[[ Extracted records open ]]
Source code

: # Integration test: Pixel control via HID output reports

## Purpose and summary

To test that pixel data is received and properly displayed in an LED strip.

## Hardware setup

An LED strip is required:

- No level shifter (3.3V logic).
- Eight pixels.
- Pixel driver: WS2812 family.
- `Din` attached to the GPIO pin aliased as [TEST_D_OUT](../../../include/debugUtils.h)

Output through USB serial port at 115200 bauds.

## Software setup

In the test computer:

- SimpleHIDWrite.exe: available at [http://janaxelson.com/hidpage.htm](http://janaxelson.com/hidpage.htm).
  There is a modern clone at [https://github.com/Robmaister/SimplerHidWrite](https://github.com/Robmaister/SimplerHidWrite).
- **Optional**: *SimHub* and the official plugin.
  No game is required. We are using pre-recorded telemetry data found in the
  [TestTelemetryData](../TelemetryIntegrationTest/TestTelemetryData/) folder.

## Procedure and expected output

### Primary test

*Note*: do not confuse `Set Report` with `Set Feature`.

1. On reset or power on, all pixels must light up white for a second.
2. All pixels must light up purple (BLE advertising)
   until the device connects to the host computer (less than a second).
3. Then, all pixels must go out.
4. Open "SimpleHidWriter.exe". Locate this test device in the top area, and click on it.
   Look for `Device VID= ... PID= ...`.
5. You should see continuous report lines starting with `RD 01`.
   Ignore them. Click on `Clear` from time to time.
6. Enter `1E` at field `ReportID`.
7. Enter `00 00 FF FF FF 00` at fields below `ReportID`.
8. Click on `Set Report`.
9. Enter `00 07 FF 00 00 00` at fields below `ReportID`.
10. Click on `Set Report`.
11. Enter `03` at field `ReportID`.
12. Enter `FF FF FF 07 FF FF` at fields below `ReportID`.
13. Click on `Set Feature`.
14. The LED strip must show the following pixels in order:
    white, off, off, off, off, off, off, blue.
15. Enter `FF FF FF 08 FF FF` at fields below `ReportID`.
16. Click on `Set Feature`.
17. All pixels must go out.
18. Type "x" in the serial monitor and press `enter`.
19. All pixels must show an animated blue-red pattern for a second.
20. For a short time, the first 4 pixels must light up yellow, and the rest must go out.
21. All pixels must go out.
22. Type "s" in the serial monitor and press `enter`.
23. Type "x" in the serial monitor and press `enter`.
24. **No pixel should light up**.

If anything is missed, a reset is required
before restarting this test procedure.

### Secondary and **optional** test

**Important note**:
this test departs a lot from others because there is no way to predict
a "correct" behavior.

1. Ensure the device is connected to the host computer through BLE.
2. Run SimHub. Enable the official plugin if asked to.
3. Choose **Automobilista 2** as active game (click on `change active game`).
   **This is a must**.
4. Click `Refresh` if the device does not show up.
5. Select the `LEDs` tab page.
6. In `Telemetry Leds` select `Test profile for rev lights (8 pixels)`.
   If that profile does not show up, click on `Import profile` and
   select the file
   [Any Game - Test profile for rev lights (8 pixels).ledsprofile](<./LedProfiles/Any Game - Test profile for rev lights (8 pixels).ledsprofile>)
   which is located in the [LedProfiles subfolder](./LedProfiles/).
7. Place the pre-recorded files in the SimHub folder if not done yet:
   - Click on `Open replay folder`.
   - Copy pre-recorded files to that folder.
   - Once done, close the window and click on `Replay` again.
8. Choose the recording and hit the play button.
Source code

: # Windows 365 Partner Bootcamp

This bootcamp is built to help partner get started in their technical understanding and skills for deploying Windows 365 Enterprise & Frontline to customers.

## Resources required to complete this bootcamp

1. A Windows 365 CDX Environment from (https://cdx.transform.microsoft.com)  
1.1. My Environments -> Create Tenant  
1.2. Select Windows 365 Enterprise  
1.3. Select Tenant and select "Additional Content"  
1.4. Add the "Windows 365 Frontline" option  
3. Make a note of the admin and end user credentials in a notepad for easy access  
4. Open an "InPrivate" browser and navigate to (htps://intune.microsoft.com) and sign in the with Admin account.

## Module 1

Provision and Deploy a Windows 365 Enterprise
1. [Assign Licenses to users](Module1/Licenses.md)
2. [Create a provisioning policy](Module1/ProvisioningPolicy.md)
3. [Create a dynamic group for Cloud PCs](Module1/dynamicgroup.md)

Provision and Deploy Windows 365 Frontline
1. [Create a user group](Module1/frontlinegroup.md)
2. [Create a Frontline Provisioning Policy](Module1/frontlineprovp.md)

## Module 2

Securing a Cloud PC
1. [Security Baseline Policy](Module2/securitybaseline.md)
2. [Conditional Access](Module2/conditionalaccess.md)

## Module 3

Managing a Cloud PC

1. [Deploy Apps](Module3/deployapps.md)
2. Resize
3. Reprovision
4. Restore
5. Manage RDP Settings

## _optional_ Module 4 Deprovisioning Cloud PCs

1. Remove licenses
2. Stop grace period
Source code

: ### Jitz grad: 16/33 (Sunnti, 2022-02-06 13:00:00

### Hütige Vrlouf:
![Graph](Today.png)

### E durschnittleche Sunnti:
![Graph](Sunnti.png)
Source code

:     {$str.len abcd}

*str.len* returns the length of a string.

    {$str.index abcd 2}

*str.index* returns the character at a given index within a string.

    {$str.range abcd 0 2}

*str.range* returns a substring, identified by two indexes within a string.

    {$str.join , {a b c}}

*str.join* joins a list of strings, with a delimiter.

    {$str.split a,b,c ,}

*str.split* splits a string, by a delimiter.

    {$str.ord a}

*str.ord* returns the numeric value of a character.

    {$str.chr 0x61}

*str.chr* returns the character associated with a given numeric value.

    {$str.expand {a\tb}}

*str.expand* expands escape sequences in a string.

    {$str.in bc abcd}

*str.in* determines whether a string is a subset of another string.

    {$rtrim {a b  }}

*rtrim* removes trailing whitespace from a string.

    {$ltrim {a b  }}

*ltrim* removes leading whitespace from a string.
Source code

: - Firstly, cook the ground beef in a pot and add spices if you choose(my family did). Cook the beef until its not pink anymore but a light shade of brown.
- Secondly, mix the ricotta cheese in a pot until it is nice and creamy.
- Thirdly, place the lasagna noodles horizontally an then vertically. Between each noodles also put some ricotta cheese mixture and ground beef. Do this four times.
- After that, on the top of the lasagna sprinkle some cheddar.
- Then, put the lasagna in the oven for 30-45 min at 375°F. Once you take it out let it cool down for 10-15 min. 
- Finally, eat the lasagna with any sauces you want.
[[ Extracted records closed ]]
Task details: From the records above, quote only the lines running from the line with "this test departs" to the line with "is a must**.", both lines included.

Task response:
this test departs a lot from others because there is no way to predict
a "correct" behavior.

1. Ensure the device is connected to the host computer through BLE.
2. Run SimHub. Enable the official plugin if asked to.
3. Choose **Automobilista 2** as active game (click on `change active game`).
   **This is a must**.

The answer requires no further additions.